> _Provided records_
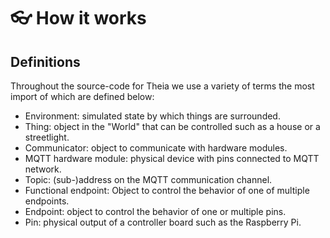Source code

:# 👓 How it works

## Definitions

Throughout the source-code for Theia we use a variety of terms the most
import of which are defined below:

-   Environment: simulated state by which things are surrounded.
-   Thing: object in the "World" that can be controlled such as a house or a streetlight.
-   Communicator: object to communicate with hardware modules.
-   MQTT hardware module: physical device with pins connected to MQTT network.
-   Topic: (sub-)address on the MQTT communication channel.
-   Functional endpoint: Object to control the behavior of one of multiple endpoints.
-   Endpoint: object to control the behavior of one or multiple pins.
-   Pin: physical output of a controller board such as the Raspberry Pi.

* * *

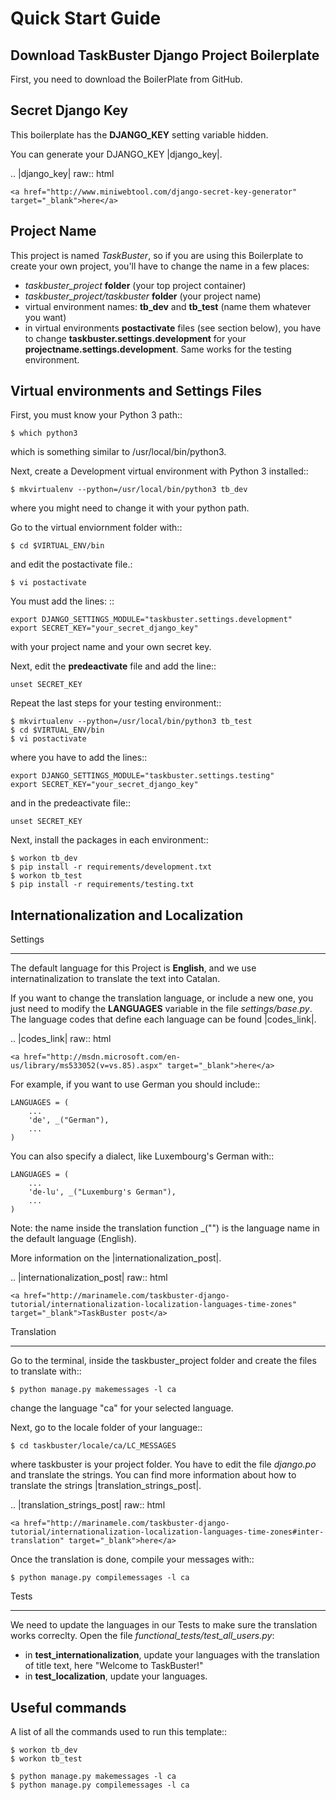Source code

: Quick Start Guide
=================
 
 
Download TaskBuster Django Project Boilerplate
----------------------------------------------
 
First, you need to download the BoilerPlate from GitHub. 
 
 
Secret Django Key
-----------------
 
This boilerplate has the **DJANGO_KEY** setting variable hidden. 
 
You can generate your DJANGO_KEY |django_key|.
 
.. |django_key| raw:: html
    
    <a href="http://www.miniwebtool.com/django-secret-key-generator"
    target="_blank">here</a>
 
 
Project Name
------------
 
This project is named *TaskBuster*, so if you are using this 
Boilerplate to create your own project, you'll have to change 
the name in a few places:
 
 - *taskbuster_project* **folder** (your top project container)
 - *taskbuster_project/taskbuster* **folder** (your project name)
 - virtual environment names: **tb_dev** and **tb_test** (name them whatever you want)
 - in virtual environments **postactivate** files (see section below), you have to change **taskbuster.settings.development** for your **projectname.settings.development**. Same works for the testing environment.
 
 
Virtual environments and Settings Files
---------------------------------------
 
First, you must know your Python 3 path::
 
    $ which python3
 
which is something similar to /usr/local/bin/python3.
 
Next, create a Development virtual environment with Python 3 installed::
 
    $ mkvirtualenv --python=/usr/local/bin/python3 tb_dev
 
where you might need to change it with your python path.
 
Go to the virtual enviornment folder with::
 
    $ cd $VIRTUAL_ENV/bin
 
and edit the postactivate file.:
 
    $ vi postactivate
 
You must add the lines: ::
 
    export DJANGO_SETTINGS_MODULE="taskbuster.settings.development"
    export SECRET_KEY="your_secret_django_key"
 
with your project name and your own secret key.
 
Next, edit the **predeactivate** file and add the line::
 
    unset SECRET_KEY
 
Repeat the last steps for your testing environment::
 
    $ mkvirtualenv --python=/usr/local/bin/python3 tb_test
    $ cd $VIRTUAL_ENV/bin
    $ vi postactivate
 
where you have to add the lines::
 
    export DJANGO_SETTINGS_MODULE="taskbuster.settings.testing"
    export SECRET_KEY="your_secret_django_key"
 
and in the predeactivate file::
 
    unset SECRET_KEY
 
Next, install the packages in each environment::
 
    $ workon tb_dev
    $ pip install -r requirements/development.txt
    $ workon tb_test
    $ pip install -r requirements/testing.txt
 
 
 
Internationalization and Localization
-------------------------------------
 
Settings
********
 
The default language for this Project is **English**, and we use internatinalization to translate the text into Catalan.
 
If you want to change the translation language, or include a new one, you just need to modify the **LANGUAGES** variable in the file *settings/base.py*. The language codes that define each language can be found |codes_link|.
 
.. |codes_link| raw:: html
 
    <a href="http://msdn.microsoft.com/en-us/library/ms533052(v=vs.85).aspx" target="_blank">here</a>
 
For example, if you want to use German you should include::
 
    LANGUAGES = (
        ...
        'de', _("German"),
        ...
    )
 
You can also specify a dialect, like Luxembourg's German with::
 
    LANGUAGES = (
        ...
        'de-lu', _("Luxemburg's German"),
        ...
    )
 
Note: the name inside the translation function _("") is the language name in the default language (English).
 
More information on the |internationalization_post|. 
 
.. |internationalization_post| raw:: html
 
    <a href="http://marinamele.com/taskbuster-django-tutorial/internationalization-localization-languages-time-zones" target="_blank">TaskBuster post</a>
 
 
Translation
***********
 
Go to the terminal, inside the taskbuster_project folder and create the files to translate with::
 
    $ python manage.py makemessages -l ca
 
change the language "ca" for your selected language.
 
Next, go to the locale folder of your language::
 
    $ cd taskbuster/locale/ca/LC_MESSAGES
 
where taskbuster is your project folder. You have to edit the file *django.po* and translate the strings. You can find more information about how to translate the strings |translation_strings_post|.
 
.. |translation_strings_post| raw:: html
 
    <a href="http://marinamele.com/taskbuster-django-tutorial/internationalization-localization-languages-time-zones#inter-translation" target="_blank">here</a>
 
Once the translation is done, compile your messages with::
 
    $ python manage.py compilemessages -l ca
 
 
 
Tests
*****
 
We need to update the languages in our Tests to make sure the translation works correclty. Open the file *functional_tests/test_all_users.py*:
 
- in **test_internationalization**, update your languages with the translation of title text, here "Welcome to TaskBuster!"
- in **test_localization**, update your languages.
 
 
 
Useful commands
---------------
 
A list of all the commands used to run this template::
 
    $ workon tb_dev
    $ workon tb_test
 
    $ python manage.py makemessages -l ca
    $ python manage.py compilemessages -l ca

> _The task_
Go through the entries above and count the lines holding the word "html"; write nothing but the number.

> _Output of the task_
4